[Stored data]
__________

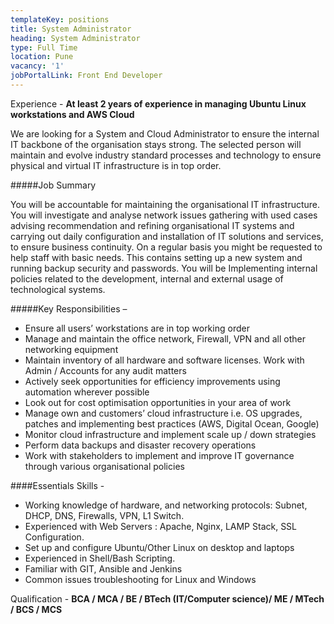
 ```yaml
---
templateKey: positions
title: System Administrator
heading: System Administrator
type: Full Time
location: Pune
vacancy: '1'
jobPortalLink: Front End Developer
---
```


Experience - **At least 2 years of experience in managing Ubuntu Linux workstations and AWS Cloud**

We are looking for a System and Cloud Administrator to ensure the internal IT backbone of the organisation stays strong. The selected person will maintain and evolve industry standard processes and technology to ensure physical and virtual IT infrastructure is in top order. 


#####Job Summary

You will be accountable for maintaining the organisational IT infrastructure. You will investigate and analyse network issues gathering with used cases advising recommendation and refining organisational IT systems and carrying out daily configuration and installation of IT solutions and services, to ensure business continuity. On a regular basis you might be requested to help staff with basic needs. This contains setting up a new system and running backup security and passwords. You will be Implementing internal policies related to the development, internal and external usage of technological systems.



#####Key Responsibilities –
* Ensure all users’ workstations are in top working order
* Manage and maintain the office network, Firewall, VPN and all other networking equipment
* Maintain inventory of all hardware and software licenses. Work with Admin / Accounts for any  audit matters
* Actively seek opportunities for efficiency improvements using automation wherever possible
* Look out for cost optimisation opportunities in your area of work
* Manage own and customers’ cloud infrastructure i.e. OS upgrades, patches and implementing best practices (AWS, Digital Ocean, Google)
* Monitor cloud infrastructure and implement scale up / down strategies
* Perform data backups and disaster recovery operations
* Work with stakeholders to implement and improve IT governance through various organisational policies

####Essentials Skills -
* Working knowledge of hardware, and networking protocols: Subnet, DHCP, DNS, Firewalls, VPN, L1 Switch.
* Experienced with Web Servers : Apache, Nginx, LAMP Stack, SSL Configuration.
* Set up and configure Ubuntu/Other Linux on desktop and laptops
* Experienced in Shell/Bash Scripting.
* Familiar with GIT, Ansible and Jenkins
* Common issues troubleshooting for Linux and Windows

Qualification - **BCA / MCA / BE / BTech (IT/Computer science)/ ME / MTech / BCS / MCS**
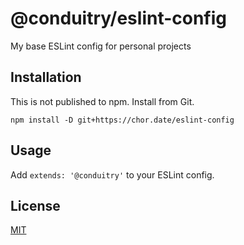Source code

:# @conduitry/eslint-config

My base ESLint config for personal projects

## Installation

This is not published to npm. Install from Git.

```
npm install -D git+https://chor.date/eslint-config
```

## Usage

Add `extends: '@conduitry'` to your ESLint config.

## License

[MIT](LICENSE)
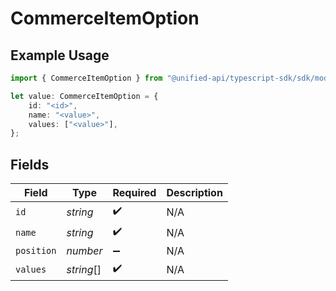 # CommerceItemOption

## Example Usage

```typescript
import { CommerceItemOption } from "@unified-api/typescript-sdk/sdk/models/shared";

let value: CommerceItemOption = {
    id: "<id>",
    name: "<value>",
    values: ["<value>"],
};
```

## Fields

| Field              | Type               | Required           | Description        |
| ------------------ | ------------------ | ------------------ | ------------------ |
| `id`               | *string*           | :heavy_check_mark: | N/A                |
| `name`             | *string*           | :heavy_check_mark: | N/A                |
| `position`         | *number*           | :heavy_minus_sign: | N/A                |
| `values`           | *string*[]         | :heavy_check_mark: | N/A                |
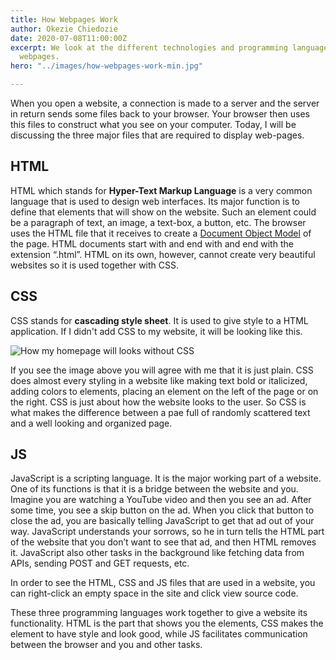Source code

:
 ```yaml
---
title: How Webpages Work
author: Okezie Chiedozie
date: 2020-07-08T11:00:00Z
excerpt: We look at the different technologies and programming languages used to make
  webpages.
hero: "../images/how-webpages-work-min.jpg"

---
```

When you open a website, a connection is made to a server and the server in return sends some files back to your browser. Your browser then uses this files to construct what you see on your computer. Today, I will be discussing the three major files that are required to display web-pages.

## HTML

HTML which stands for **Hyper-Text Markup Language** is a very common language that is used to design web interfaces. Its major function is to define that elements that will show on the website. Such an element could be a paragraph of text, an image, a text-box, a button, etc. The browser uses the HTML file that it receives to create a [Document Object Model](https://www.w3schools.com/whatis/whatis_htmldom.asp) of the page. HTML documents start with and end with and end with the extension “.html”. HTML on its own, however, cannot create very beautiful websites so it is used together with CSS.

## CSS

CSS stands for **cascading style sheet**. It is used to give style to a HTML application. If I didn't add CSS to my website, it will be looking like this.

<div class="Image__Medium"> <img src="../images/okezie.dev-without-css.png" title="How okezie.dev looks without CSS" alt="How my homepage will looks without CSS" /> </div>

If you see the image above you will agree with me that it is just plain. CSS does almost every styling in a website like making text bold or italicized, adding colors to elements, placing an element on the left of the page or on the right. CSS is just about how the website looks to the user. So CSS is what makes the difference between a pae full of randomly scattered text and a well looking and organized page.

## JS

JavaScript is a scripting language. It is the major working part of a website. One of its functions is that it is a bridge between the website and you. Imagine you are watching a YouTube video and then you see an ad. After some time, you see a skip button on the ad. When you click that button to close the ad, you are basically telling JavaScript to get that ad out of your way. JavaScript understands your sorrows, so he in turn tells the HTML part of the website that you don’t want to see that ad, and then HTML removes it. JavaScript also other tasks in the background like fetching data from APIs, sending POST and GET requests, etc.

In order to see the HTML, CSS and JS files that are used in a website, you can right-click an empty space in the site and click view source code.

These three programming languages work together to give a website its functionality. HTML is the part that shows you the elements, CSS makes the element to have style and look good, while JS facilitates communication between the browser and you and other tasks.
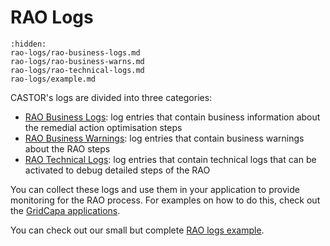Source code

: # RAO Logs

```{toctree}
:hidden:
rao-logs/rao-business-logs.md
rao-logs/rao-business-warns.md
rao-logs/rao-technical-logs.md
rao-logs/example.md
```

CASTOR's logs are divided into three categories:
- [RAO Business Logs](rao-business-logs): log entries that contain business information about the remedial action optimisation steps 
- [RAO Business Warnings](rao-business-warns): log entries that contain business warnings about the RAO steps
- [RAO Technical Logs](rao-technical-logs): log entries that contain technical logs that can be activated to debug detailed steps of the RAO

You can collect these logs and use them in your application to provide monitoring for the RAO process.
For examples on how to do this, check out the [GridCapa applications](https://github.com/farao-community?q=gridcapa&type=all&language=&sort=).

You can check out our small but complete [RAO logs example](example).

__________

_Work required_. How many of the lines above contain the string "organisational"? Give the number only.

_Answer to this exercise_. 2